INSTRUCTIONS TO FOLLOW: The records follow. Print, word for word, the first line through the "<h3>Does fak3r.com track" line.

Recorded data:
----------------
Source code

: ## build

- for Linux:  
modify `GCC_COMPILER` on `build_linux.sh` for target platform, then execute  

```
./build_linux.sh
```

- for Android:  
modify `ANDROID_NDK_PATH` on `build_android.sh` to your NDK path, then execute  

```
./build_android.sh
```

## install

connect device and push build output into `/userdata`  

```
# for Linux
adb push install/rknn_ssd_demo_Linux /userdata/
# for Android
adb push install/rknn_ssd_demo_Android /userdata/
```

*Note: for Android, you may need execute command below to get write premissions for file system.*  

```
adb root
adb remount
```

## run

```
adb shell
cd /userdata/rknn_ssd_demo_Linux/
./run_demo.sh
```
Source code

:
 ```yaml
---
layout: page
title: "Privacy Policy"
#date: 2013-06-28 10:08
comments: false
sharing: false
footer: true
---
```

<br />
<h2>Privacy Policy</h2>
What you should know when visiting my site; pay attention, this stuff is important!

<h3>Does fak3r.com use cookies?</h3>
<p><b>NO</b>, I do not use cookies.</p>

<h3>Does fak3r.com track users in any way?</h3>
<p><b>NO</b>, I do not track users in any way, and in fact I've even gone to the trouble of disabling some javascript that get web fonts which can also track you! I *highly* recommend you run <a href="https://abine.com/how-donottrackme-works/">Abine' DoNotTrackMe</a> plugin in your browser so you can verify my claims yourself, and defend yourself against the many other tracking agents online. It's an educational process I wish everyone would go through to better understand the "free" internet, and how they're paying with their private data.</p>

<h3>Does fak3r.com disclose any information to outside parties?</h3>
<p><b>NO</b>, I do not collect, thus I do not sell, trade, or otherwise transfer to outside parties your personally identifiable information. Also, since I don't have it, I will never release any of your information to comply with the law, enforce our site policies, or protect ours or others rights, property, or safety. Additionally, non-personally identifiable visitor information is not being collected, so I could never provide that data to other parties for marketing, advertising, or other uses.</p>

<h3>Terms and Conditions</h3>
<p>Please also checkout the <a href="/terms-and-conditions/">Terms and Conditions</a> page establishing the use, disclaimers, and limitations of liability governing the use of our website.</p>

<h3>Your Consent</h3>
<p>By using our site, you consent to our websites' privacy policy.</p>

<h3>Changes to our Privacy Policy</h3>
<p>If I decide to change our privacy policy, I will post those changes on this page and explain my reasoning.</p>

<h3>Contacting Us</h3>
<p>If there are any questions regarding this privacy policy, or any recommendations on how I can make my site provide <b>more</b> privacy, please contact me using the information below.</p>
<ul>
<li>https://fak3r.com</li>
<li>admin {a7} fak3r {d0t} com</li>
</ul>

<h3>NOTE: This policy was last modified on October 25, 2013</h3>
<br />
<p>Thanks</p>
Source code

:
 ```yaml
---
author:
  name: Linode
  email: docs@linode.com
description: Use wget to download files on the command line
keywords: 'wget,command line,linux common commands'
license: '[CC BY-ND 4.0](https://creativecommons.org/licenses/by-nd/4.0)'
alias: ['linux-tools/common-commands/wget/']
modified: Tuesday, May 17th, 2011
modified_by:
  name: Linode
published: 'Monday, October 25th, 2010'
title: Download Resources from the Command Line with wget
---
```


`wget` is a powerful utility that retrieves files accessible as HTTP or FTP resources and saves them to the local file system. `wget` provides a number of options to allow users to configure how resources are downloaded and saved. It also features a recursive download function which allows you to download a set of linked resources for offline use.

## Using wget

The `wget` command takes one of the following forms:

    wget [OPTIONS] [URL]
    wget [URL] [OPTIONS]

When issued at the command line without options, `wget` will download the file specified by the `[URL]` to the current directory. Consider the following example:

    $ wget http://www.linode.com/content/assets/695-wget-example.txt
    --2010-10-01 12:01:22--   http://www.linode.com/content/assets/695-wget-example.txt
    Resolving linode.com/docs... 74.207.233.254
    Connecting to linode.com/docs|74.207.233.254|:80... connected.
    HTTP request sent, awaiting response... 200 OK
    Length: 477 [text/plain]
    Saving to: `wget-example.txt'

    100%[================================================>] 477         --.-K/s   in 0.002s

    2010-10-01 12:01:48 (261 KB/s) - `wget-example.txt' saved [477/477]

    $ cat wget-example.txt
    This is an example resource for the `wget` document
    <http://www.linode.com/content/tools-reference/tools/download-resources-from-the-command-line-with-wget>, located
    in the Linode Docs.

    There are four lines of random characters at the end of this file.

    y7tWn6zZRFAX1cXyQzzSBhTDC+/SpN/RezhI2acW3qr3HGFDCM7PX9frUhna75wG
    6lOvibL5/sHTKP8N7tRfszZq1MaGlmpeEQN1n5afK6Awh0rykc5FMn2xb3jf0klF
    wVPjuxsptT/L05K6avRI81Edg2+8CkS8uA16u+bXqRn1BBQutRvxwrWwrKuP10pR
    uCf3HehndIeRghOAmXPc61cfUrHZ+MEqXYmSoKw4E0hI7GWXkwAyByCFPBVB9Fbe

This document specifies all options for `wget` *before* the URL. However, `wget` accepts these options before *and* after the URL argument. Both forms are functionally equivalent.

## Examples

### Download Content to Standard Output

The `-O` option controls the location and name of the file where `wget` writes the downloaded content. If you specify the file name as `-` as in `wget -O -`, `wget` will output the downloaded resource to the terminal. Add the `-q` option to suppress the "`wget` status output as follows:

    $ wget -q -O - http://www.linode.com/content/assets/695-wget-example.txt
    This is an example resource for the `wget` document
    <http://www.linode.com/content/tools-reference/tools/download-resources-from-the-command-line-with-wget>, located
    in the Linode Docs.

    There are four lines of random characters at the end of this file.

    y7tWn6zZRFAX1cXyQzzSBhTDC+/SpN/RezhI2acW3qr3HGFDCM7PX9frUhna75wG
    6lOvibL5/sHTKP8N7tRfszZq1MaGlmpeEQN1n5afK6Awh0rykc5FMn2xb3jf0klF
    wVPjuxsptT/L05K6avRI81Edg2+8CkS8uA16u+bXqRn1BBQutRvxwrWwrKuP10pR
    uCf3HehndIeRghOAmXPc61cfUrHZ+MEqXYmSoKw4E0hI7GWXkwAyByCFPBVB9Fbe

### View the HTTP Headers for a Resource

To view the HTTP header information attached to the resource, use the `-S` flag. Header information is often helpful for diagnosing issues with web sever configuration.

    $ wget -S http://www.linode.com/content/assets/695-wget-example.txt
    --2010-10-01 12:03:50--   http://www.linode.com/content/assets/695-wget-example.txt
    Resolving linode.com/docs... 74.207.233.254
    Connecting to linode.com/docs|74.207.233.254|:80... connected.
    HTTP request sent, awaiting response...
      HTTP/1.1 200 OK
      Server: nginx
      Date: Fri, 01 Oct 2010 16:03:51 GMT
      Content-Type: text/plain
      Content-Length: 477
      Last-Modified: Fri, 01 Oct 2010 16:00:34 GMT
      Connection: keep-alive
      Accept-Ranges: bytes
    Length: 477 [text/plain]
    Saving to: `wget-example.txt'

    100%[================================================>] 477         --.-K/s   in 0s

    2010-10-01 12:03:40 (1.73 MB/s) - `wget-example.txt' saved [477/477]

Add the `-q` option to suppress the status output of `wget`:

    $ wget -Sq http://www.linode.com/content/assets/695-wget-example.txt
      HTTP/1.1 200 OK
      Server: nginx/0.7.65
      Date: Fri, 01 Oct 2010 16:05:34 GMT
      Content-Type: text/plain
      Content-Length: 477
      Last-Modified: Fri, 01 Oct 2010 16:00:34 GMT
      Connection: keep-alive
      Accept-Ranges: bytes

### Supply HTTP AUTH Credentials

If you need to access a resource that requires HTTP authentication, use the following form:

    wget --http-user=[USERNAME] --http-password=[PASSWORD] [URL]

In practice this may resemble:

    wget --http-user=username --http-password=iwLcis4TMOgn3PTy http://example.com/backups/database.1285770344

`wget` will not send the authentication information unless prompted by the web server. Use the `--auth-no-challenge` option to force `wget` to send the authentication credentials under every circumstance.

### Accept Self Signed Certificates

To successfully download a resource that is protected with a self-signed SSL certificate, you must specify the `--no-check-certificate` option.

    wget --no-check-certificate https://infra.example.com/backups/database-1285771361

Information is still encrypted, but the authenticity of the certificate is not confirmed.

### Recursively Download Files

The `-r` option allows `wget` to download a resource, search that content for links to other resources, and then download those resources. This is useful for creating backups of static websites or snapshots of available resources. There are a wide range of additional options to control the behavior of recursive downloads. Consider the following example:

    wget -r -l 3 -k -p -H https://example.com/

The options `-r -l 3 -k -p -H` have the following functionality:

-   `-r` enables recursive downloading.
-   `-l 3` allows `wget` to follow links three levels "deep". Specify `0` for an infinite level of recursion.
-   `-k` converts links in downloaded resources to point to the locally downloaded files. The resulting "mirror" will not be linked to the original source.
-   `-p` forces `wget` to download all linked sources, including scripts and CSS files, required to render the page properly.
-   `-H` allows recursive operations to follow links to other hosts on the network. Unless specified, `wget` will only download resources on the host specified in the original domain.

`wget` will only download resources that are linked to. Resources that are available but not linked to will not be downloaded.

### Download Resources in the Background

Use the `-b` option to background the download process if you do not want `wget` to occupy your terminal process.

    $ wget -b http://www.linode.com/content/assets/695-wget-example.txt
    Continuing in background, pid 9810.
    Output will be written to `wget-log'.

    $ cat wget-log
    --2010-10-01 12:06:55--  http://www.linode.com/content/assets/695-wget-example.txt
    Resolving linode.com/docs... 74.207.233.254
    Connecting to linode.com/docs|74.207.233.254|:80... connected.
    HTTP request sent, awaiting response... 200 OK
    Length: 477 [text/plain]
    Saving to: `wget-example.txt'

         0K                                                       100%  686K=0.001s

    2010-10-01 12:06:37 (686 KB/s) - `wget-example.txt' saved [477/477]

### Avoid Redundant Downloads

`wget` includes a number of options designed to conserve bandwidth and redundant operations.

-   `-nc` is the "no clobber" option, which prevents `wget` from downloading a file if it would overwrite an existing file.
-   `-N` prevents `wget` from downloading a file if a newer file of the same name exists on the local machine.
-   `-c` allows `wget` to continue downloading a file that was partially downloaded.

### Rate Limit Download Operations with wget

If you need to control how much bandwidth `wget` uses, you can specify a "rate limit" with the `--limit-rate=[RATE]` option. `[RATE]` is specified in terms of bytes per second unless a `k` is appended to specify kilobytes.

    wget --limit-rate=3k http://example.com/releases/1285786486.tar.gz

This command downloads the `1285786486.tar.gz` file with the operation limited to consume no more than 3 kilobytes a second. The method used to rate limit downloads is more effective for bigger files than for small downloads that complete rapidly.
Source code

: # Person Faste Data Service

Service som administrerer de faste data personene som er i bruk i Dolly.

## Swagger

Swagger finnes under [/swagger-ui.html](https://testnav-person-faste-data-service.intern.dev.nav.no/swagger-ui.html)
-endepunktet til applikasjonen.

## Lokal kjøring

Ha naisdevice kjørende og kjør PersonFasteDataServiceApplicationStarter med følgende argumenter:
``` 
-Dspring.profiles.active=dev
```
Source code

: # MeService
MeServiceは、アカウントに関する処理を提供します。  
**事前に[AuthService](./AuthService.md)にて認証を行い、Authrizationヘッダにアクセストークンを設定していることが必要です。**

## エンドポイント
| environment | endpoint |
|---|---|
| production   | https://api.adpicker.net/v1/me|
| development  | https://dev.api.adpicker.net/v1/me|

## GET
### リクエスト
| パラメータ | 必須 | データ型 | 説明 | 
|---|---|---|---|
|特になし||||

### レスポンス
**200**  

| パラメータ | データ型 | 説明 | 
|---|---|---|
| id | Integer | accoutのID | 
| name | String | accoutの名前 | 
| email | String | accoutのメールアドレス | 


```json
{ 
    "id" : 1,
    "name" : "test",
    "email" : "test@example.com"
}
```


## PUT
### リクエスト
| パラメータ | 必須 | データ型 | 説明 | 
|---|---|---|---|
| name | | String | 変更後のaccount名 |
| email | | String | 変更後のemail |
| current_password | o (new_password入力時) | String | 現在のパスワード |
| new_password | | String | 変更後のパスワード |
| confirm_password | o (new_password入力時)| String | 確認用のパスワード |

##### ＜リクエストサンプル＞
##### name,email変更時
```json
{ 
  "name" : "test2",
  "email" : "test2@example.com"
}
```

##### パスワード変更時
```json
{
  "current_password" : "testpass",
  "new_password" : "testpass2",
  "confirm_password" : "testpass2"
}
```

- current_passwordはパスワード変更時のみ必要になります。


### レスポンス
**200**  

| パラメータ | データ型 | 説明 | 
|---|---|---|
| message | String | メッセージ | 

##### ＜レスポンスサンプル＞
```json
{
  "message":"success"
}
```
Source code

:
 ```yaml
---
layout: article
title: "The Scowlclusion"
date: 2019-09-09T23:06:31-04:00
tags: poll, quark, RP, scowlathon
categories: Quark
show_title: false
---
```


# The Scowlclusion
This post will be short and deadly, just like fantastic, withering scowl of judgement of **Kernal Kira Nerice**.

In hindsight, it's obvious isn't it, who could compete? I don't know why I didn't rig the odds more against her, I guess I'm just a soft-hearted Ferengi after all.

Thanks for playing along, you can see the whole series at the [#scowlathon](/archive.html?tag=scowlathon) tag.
----------------
TASK SOLUTION:
Source code

: ## build

- for Linux:  
modify `GCC_COMPILER` on `build_linux.sh` for target platform, then execute  

```
./build_linux.sh
```

- for Android:  
modify `ANDROID_NDK_PATH` on `build_android.sh` to your NDK path, then execute  

```
./build_android.sh
```

## install

connect device and push build output into `/userdata`  

```
# for Linux
adb push install/rknn_ssd_demo_Linux /userdata/
# for Android
adb push install/rknn_ssd_demo_Android /userdata/
```

*Note: for Android, you may need execute command below to get write premissions for file system.*  

```
adb root
adb remount
```

## run

```
adb shell
cd /userdata/rknn_ssd_demo_Linux/
./run_demo.sh
```
Source code

:
 ```yaml
---
layout: page
title: "Privacy Policy"
#date: 2013-06-28 10:08
comments: false
sharing: false
footer: true
---
```

<br />
<h2>Privacy Policy</h2>
What you should know when visiting my site; pay attention, this stuff is important!

<h3>Does fak3r.com use cookies?</h3>
<p><b>NO</b>, I do not use cookies.</p>

<h3>Does fak3r.com track users in any way?</h3>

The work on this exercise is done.